Records to process:

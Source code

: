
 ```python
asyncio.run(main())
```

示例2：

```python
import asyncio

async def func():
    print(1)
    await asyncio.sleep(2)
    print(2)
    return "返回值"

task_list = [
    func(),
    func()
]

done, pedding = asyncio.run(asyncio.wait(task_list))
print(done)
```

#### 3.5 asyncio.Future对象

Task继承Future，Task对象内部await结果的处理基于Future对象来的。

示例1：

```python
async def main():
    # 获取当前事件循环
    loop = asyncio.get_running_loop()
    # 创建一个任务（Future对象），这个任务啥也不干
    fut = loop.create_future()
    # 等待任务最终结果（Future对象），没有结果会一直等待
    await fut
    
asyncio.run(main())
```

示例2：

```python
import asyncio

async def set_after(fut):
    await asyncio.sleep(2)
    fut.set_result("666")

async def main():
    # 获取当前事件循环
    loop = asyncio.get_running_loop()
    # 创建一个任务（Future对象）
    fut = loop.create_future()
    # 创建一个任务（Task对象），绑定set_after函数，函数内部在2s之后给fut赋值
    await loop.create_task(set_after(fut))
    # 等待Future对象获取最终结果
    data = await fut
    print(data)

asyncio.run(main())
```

What needs to be done:
Each entry above is to be copied out exactly.

Answer area:
Source code

:
 ```python
asyncio.run(main())
```

示例2：

```python
import asyncio

async def func():
    print(1)
    await asyncio.sleep(2)
    print(2)
    return "返回值"

task_list = [
    func(),
    func()
]

done, pedding = asyncio.run(asyncio.wait(task_list))
print(done)
```

#### 3.5 asyncio.Future对象

Task继承Future，Task对象内部await结果的处理基于Future对象来的。

示例1：

```python
async def main():
    # 获取当前事件循环
    loop = asyncio.get_running_loop()
    # 创建一个任务（Future对象），这个任务啥也不干
    fut = loop.create_future()
    # 等待任务最终结果（Future对象），没有结果会一直等待
    await fut
    
asyncio.run(main())
```

示例2：

```python
import asyncio

async def set_after(fut):
    await asyncio.sleep(2)
    fut.set_result("666")

async def main():
    # 获取当前事件循环
    loop = asyncio.get_running_loop()
    # 创建一个任务（Future对象）
    fut = loop.create_future()
    # 创建一个任务（Task对象），绑定set_after函数，函数内部在2s之后给fut赋值
    await loop.create_task(set_after(fut))
    # 等待Future对象获取最终结果
    data = await fut
    print(data)

asyncio.run(main())
```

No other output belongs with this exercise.